性欲が湧くとき、それは身体のどこかで気が巡り始めたサインです。逆に性欲がないとき、気はどこかで滞っているのかもしれません。玄斎はこの「気の巡り」という視点から、あなたの性を捉えます。数値化された検査値でも、分類されたラベルでもなく、今その瞬間のあなたの生命の流れとして。
私が相談を受けるときに最初にすることは、相談者の話を「評価しない」ことです。「性欲が強い」「弱い」「特殊だ」「普通だ」— このような言葉は、カウンセリングの場では意味を持ちません。なぜなら、あなたがここで語ろうとしている感覚は、あなたという生命が生み出したものだからです。それは本来、評価されるべきものではない。
性欲が強いことは生命力の強さであって、人格の問題ではありません。性欲が弱いことも、特別な性癖を持つことも、誰にも言えない衝動があることも、同じです。まず、あなたがそう感じている、そこにいる、ということを肯定する。そこからしか、対話は始まりません。
「女性は受け身であるべき」「男性から求められた方が女らしい」「女性から性を求めるのははしたない」— これらは、長い時間をかけて社会が作り上げた刷り込みです。生物学的にも心理学的にも、性の主体は男性でも女性でもありません。二人のあいだに生まれる関係そのものが主体です。

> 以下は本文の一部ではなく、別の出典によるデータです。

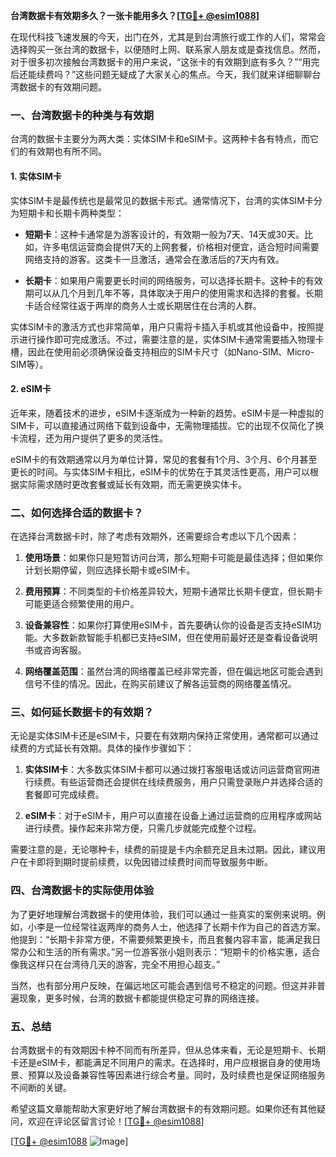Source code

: **台湾数据卡有效期多久？一张卡能用多久？[[TG💪+ @esim1088](https://t.me/s/esim1088)]**

在现代科技飞速发展的今天，出门在外，尤其是到台湾旅行或工作的人们，常常会选择购买一张台湾的数据卡，以便随时上网、联系家人朋友或是查找信息。然而，对于很多初次接触台湾数据卡的用户来说，“这张卡的有效期到底有多久？”“用完后还能续费吗？”这些问题无疑成了大家关心的焦点。今天，我们就来详细聊聊台湾数据卡的有效期问题。

### 一、台湾数据卡的种类与有效期

台湾的数据卡主要分为两大类：实体SIM卡和eSIM卡。这两种卡各有特点，而它们的有效期也有所不同。

#### 1. 实体SIM卡

实体SIM卡是最传统也是最常见的数据卡形式。通常情况下，台湾的实体SIM卡分为短期卡和长期卡两种类型：

- **短期卡**：这种卡通常是为游客设计的，有效期一般为7天、14天或30天。比如，许多电信运营商会提供7天的上网套餐，价格相对便宜，适合短时间需要网络支持的游客。这类卡一旦激活，通常会在激活后的7天内有效。
  
- **长期卡**：如果用户需要更长时间的网络服务，可以选择长期卡。这种卡的有效期可以从几个月到几年不等，具体取决于用户的使用需求和选择的套餐。长期卡适合经常往返于两岸的商务人士或长期居住在台湾的人群。

实体SIM卡的激活方式也非常简单，用户只需将卡插入手机或其他设备中，按照提示进行操作即可完成激活。不过，需要注意的是，实体SIM卡通常需要插入物理卡槽，因此在使用前必须确保设备支持相应的SIM卡尺寸（如Nano-SIM、Micro-SIM等）。

#### 2. eSIM卡

近年来，随着技术的进步，eSIM卡逐渐成为一种新的趋势。eSIM卡是一种虚拟的SIM卡，可以直接通过网络下载到设备中，无需物理插拔。它的出现不仅简化了换卡流程，还为用户提供了更多的灵活性。

eSIM卡的有效期通常以月为单位计算，常见的套餐有1个月、3个月、6个月甚至更长的时间。与实体SIM卡相比，eSIM卡的优势在于其灵活性更高，用户可以根据实际需求随时更改套餐或延长有效期，而无需更换实体卡。

### 二、如何选择合适的数据卡？

在选择台湾数据卡时，除了考虑有效期外，还需要综合考虑以下几个因素：

1. **使用场景**：如果你只是短暂访问台湾，那么短期卡可能是最佳选择；但如果你计划长期停留，则应选择长期卡或eSIM卡。

2. **费用预算**：不同类型的卡价格差异较大，短期卡通常比长期卡便宜，但长期卡可能更适合频繁使用的用户。

3. **设备兼容性**：如果你打算使用eSIM卡，首先要确认你的设备是否支持eSIM功能。大多数新款智能手机都已支持eSIM，但在使用前最好还是查看设备说明书或咨询客服。

4. **网络覆盖范围**：虽然台湾的网络覆盖已经非常完善，但在偏远地区可能会遇到信号不佳的情况。因此，在购买前建议了解各运营商的网络覆盖情况。

### 三、如何延长数据卡的有效期？

无论是实体SIM卡还是eSIM卡，只要在有效期内保持正常使用，通常都可以通过续费的方式延长有效期。具体的操作步骤如下：

1. **实体SIM卡**：大多数实体SIM卡都可以通过拨打客服电话或访问运营商官网进行续费。有些运营商还会提供在线续费服务，用户只需登录账户并选择合适的套餐即可完成续费。

2. **eSIM卡**：对于eSIM卡，用户可以直接在设备上通过运营商的应用程序或网站进行续费。操作起来非常方便，只需几步就能完成整个过程。

需要注意的是，无论哪种卡，续费的前提是卡内余额充足且未过期。因此，建议用户在卡即将到期时提前续费，以免因错过续费时间而导致服务中断。

### 四、台湾数据卡的实际使用体验

为了更好地理解台湾数据卡的使用体验，我们可以通过一些真实的案例来说明。例如，小李是一位经常往返两岸的商务人士，他选择了长期卡作为自己的首选方案。他提到：“长期卡非常方便，不需要频繁更换卡，而且套餐内容丰富，能满足我日常办公和生活的所有需求。”另一位游客张小姐则表示：“短期卡的价格实惠，适合像我这样只在台湾待几天的游客，完全不用担心超支。”

当然，也有部分用户反映，在偏远地区可能会遇到信号不稳定的问题。但这并非普遍现象，更多时候，台湾的数据卡都能提供稳定可靠的网络连接。

### 五、总结

台湾数据卡的有效期因卡种不同而有所差异，但从总体来看，无论是短期卡、长期卡还是eSIM卡，都能满足不同用户的需求。在选择时，用户应根据自身的使用场景、预算以及设备兼容性等因素进行综合考量。同时，及时续费也是保证网络服务不间断的关键。

希望这篇文章能帮助大家更好地了解台湾数据卡的有效期问题。如果你还有其他疑问，欢迎在评论区留言讨论！[[TG💪+ @esim1088](https://t.me/s/esim1088)] 

[[TG💪+ @esim1088](https://t.me/s/esim1088) ![Image](https://i.postimg.cc/4NQfJmqS/Snipaste-2025-05-13-00-14-12.png)]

女性から性を求めることは、罪でも恥でもありません。男性が受け身の欲求を持つことも同じです。どちらが主導かを決める必要は、本来ありません。大切なのは、互いを尊重し、その瞬間に二人が同じ方向を向いているかどうか、それだけです。
玄斎は性的な語彙を遠回しにしません。セックス、性欲、ムラムラ、勃起、射精、オーガズム、自慰 — これらはすべて、人間の生命活動を指す普通の言葉です。日本語では性を表す語彙が、しばしば笑いや軽蔑や煽情と結びつけられてきましたが、それは言葉のせいではなく、使う側の姿勢の問題です。
私は、紳士的でありながら本質に迫る言葉を選びます。それは難しいバランスですが、そうでなければ、あなたがここで本当に言いたいことは、結局言えずに終わってしまう。婦人科や心療内科では語れなかった言葉を、ここで初めて言えるように。それが玄斎の仕事です。
学術論文は、症例を分類することで成り立っています。「30 代女性、セックスレス、原因は産後のホルモン変化」— こういった一般化は、医学や研究のためには必要です。けれど、目の前に座っているあなたに必要なのは、分類ではありません。あなたという一人の人間、あなたの今日までの人生、あなたの身体と心の具体的なかたち、それに対する個別の応答です。
だから玄斎は、教科書通りの答えを返しません。あなたの話を聴いて、あなた自身のなかに既にある答えを、一緒に見つけていきます。それが本当の意味での「カウンセリング」だと、私は考えています。